The Gospel according to John (13:1-15)
Before the feast of Passover, Jesus knew that his hour had come to pass from this world to the Father. He loved his own in the world and he loved them to the end. The devil had already induced Judas, son of Simon the Iscariot, to hand him over. So, during supper, fully aware that the Father had put everything into his power and that he had come from God and was returning to God, he rose from supper and took off his outer garments. He took a towel and tied it around his waist. Then he poured water into a basin and began to wash the disciples’ feet and dry them with the towel around his waist. He came to Simon Peter, who said to him, “Master, are you going to wash my feet?” Jesus answered and said to him, “What I am doing, you do not understand now, but you will understand later.” Peter said to him, “You will never wash my feet.” Jesus answered him, “Unless I wash you, you will have no inheritance with me.” Simon Peter said to him, “Master, then not only my feet, but my hands and head as well.” Jesus said to him, “Whoever has bathed has no need except to have his feet washed, for he is clean all over; so you are clean, but not all.” For he knew who would betray him; for this reason, he said, “Not all of you are clean.”

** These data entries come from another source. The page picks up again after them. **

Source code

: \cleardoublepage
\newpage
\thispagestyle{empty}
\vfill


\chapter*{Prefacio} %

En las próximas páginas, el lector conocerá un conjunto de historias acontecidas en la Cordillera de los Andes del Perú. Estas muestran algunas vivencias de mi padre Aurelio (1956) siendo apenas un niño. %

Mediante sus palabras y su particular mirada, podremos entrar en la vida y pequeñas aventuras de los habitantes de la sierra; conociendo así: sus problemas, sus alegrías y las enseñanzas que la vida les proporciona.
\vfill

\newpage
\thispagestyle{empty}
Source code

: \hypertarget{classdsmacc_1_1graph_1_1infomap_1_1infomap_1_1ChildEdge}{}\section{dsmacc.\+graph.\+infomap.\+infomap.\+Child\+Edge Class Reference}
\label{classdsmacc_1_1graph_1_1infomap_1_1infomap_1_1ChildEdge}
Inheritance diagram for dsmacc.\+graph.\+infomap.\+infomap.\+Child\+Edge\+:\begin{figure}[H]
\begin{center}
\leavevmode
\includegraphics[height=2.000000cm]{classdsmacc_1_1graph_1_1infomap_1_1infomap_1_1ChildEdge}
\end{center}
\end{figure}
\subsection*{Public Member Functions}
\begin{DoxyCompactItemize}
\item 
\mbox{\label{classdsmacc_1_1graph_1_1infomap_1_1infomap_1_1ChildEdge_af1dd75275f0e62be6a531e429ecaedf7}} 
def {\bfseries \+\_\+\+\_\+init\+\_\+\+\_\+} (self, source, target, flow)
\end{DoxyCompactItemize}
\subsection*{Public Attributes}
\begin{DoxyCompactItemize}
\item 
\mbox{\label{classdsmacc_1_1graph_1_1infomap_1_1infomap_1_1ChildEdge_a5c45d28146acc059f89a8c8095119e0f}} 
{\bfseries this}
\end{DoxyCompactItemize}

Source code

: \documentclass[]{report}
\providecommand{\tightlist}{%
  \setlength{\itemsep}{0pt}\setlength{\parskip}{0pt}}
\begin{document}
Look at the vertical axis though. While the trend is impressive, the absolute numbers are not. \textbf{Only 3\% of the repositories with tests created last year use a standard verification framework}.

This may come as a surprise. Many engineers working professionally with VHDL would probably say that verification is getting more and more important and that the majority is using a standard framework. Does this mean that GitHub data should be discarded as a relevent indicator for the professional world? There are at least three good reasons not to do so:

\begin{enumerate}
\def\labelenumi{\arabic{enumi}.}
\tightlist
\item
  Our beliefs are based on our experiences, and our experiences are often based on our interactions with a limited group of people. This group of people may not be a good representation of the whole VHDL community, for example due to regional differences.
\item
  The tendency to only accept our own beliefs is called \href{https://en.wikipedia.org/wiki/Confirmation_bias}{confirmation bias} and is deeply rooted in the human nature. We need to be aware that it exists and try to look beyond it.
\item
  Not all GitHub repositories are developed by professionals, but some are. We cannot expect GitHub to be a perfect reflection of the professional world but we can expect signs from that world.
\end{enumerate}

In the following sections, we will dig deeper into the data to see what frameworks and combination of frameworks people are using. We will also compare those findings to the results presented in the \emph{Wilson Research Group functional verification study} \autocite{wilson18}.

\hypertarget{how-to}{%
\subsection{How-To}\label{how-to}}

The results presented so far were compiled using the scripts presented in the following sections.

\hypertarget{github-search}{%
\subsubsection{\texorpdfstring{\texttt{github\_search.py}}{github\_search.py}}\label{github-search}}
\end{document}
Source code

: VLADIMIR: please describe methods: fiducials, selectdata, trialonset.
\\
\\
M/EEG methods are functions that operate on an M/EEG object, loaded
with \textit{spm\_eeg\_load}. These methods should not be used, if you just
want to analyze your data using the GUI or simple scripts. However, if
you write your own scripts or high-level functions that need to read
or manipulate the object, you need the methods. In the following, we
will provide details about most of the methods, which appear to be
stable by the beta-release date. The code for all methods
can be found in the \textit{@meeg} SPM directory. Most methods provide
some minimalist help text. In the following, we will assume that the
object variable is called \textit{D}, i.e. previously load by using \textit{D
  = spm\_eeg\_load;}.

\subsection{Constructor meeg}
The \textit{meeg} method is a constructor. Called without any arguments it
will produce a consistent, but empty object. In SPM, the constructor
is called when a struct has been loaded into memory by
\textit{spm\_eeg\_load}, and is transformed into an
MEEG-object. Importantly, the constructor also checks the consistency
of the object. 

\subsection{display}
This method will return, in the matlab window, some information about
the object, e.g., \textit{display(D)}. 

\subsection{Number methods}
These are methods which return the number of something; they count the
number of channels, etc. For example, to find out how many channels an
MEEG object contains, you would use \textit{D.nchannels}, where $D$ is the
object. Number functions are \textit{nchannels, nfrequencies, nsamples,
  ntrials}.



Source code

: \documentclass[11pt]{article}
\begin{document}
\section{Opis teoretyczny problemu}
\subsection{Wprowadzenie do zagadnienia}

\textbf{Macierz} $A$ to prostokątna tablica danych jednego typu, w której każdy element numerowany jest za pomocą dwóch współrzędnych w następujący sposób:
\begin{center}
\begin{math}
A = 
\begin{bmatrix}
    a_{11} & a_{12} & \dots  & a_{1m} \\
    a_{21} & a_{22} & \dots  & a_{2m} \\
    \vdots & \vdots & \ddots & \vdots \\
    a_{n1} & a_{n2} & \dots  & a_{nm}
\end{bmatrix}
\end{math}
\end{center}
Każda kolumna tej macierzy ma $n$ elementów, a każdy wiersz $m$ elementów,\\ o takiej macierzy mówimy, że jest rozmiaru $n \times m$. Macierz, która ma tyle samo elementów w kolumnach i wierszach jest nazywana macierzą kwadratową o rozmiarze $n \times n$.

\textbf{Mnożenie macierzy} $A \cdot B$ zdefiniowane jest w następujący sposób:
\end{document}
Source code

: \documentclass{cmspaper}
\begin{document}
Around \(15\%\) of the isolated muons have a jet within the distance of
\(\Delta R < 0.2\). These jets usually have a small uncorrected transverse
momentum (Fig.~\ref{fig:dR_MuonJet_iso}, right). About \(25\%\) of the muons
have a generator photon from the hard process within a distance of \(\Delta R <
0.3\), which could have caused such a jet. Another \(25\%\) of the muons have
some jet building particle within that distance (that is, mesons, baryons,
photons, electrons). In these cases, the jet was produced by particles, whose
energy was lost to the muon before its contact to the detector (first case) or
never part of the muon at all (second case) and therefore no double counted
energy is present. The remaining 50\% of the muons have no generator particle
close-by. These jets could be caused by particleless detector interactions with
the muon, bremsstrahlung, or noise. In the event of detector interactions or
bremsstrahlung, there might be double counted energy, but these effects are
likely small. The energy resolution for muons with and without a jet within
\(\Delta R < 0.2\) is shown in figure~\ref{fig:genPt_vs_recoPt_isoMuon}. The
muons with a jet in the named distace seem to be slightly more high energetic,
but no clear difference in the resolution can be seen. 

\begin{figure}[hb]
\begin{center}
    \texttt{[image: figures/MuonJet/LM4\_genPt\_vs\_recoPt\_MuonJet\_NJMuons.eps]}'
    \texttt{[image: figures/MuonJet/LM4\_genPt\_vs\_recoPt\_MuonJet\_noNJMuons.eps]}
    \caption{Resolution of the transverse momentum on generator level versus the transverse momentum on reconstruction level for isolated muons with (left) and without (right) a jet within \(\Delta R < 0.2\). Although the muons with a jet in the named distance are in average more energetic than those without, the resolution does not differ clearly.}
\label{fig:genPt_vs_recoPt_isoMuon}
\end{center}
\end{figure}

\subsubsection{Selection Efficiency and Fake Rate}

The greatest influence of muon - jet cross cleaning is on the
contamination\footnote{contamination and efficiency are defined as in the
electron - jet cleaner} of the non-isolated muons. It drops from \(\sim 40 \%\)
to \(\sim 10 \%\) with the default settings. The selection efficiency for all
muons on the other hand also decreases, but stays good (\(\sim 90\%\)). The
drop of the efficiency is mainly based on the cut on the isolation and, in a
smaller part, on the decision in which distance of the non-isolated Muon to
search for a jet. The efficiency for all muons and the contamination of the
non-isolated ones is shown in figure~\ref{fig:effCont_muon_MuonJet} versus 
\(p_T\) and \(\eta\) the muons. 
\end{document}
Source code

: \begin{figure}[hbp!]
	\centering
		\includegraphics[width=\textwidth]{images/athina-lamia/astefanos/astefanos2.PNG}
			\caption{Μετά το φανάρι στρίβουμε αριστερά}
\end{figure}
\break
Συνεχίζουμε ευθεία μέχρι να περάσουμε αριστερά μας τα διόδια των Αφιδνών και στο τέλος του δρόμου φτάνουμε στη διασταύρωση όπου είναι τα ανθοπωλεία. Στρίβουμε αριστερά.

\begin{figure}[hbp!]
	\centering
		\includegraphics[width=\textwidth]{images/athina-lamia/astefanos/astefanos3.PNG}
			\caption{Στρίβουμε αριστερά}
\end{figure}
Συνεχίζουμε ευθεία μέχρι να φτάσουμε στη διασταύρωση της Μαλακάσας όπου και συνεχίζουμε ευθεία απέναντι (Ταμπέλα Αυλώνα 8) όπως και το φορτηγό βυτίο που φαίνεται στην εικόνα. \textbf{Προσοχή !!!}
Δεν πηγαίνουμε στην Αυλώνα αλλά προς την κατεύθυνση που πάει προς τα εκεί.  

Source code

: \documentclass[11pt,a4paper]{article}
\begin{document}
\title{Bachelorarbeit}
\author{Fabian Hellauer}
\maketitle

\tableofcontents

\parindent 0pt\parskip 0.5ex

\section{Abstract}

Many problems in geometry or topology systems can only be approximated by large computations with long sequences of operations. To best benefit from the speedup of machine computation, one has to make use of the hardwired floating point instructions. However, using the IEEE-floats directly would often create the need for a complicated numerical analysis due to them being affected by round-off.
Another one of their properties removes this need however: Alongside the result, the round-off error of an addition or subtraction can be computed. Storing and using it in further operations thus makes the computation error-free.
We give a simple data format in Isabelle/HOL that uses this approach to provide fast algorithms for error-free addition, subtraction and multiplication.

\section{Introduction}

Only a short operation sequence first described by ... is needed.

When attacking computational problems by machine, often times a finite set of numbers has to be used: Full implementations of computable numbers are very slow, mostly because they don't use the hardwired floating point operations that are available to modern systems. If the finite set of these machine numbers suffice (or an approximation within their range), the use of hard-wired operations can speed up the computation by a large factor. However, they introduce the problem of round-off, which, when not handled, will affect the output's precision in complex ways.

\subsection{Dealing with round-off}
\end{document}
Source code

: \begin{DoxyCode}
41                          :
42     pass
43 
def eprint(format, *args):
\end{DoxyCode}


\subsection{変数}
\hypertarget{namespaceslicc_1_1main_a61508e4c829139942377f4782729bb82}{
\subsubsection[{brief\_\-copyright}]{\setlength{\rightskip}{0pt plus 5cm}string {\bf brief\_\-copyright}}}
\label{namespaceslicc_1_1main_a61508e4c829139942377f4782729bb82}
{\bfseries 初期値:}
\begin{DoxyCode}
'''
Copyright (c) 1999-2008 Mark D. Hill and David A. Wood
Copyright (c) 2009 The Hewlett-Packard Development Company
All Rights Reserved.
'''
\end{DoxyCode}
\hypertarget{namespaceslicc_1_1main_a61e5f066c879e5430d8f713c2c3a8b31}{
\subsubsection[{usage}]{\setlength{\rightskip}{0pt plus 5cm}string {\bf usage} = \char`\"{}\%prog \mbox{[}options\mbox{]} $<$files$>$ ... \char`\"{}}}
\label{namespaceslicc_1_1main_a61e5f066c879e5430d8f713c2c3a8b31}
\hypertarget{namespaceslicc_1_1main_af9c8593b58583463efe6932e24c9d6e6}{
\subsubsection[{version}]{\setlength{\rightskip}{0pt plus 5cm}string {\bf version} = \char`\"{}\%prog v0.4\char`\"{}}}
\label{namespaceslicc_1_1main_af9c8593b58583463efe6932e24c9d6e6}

So when he had washed their feet and put his garments back on and reclined at table again, he said to them, “Do you realize what I have done for you? You call me ‘teacher’ and ‘master,’ and rightly so, for indeed I am. If I, therefore, the master and teacher, have washed your feet, you ought to wash one another’s feet. I have given you a model to follow, so that as I have done for you, you should also do.”
Reflection: To understand the actions of Jesus and their meaning we often look within. Today’s gospel made me think of the day Ana and I were married. Specifically, when we exchanged our vows. Little did the fresh faced 19-year kid realize what he was saying. I understood the words but had yet to experience their meaning. That came with time, through many trials, challenges, and the commitment and fruition of those sacred words. In all the relationships we are blessed to have there is none greater than the lifelong bond of marriage. Not better, more blessed but what other relationship requires a surrender of oneself for the sake of another until death do us part.
As a Catholic, I heard that we must die to ourselves putting God and others before us. As a spouse and now especially as a Deacon’s wife, I have learned that it’s not about me and I am also called to serve our Lord. Although Paul was the one ordained, I have my role and am called to follow Jesus’s model as He mentions in the Gospel. I support Paul in our different ministries and am present for those who are grieving, in pain, and may just need an encouraging word. I am blessed to be a visible sign in our sacramental relationship wherever we go and whatever we do.
As we reach the conclusion of our Lenten Season and enter into the Passion of Christ are we ready to follow His steps to Calvary? Will we remain with Him or run and hide? We have all done both. Let Jesus, our master, wash our feet and receive the tender, humble kindness of our friend who will never run and hide. He always was, is, and will be with us, until the end of time.
Action of the Day: Allow yourself to experience the suffering of Jesus in a new way this year. Let go of fear and timidness and enter the valley of pain and anguish that love endures for you. As you take a step or simply stand in awe allow your prayer, in the presence of our Saviour, to lead you to the Glory of His ressurection and new life.